- _Task prompt_: For the records below, tally the lines that include the word "return" and give only the tally.

--- Dataset Enclosed Below ---

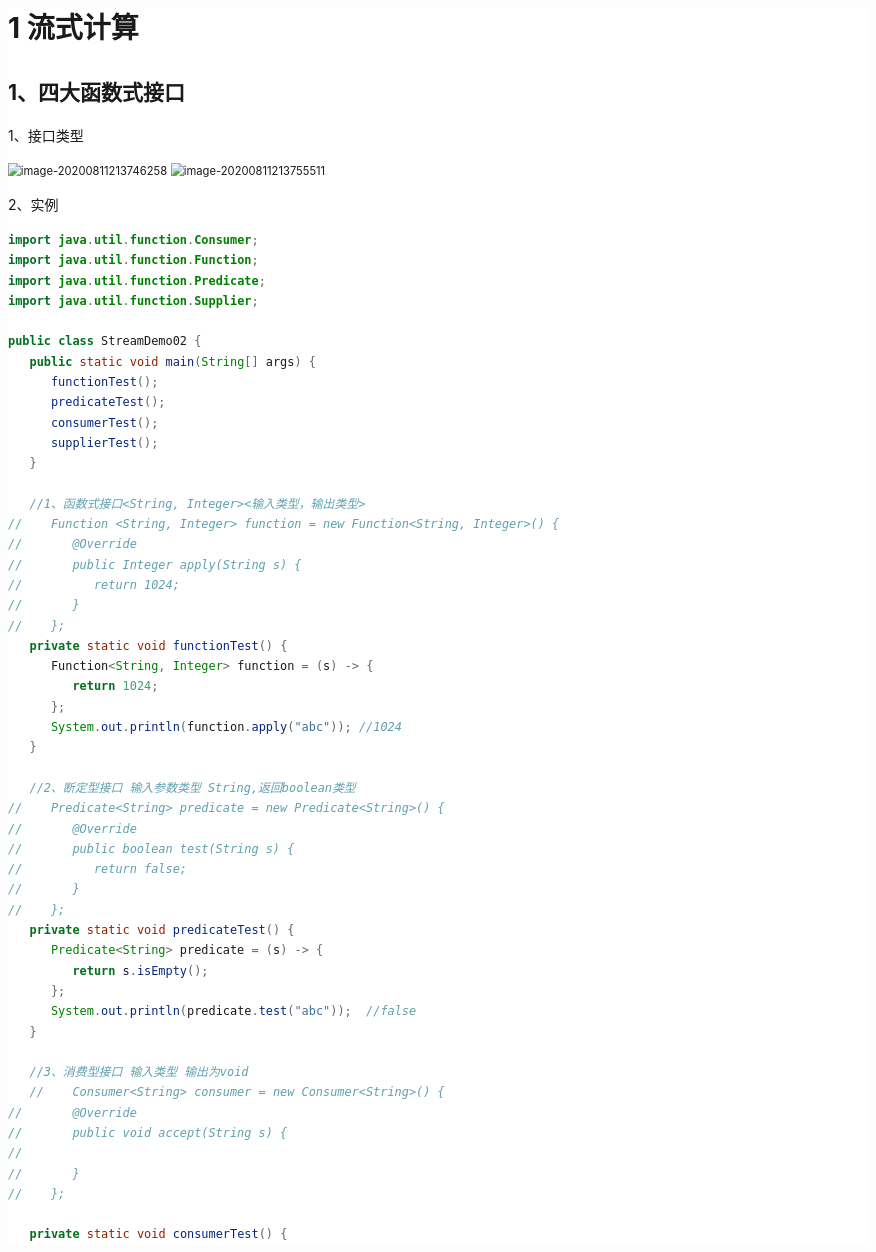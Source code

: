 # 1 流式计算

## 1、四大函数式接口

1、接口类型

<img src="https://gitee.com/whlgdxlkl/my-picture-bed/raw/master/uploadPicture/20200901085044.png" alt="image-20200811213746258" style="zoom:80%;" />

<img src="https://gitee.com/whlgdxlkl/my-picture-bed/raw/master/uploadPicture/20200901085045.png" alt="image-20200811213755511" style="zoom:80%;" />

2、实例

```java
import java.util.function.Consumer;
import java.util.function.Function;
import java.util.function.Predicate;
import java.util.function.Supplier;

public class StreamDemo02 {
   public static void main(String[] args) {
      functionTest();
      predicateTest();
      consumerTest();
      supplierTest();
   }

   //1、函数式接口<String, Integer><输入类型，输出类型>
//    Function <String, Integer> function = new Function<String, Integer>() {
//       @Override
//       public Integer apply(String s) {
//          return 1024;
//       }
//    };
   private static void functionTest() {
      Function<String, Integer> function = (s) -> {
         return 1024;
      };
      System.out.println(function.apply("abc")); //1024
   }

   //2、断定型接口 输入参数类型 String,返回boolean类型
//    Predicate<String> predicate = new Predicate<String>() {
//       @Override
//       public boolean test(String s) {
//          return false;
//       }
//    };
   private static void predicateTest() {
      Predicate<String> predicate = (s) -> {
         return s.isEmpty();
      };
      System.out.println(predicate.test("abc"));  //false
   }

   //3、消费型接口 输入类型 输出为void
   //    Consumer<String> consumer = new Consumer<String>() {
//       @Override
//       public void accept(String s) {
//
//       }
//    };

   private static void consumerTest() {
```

--- End of Enclosed Dataset ---

- _Solution to this exercise_: 4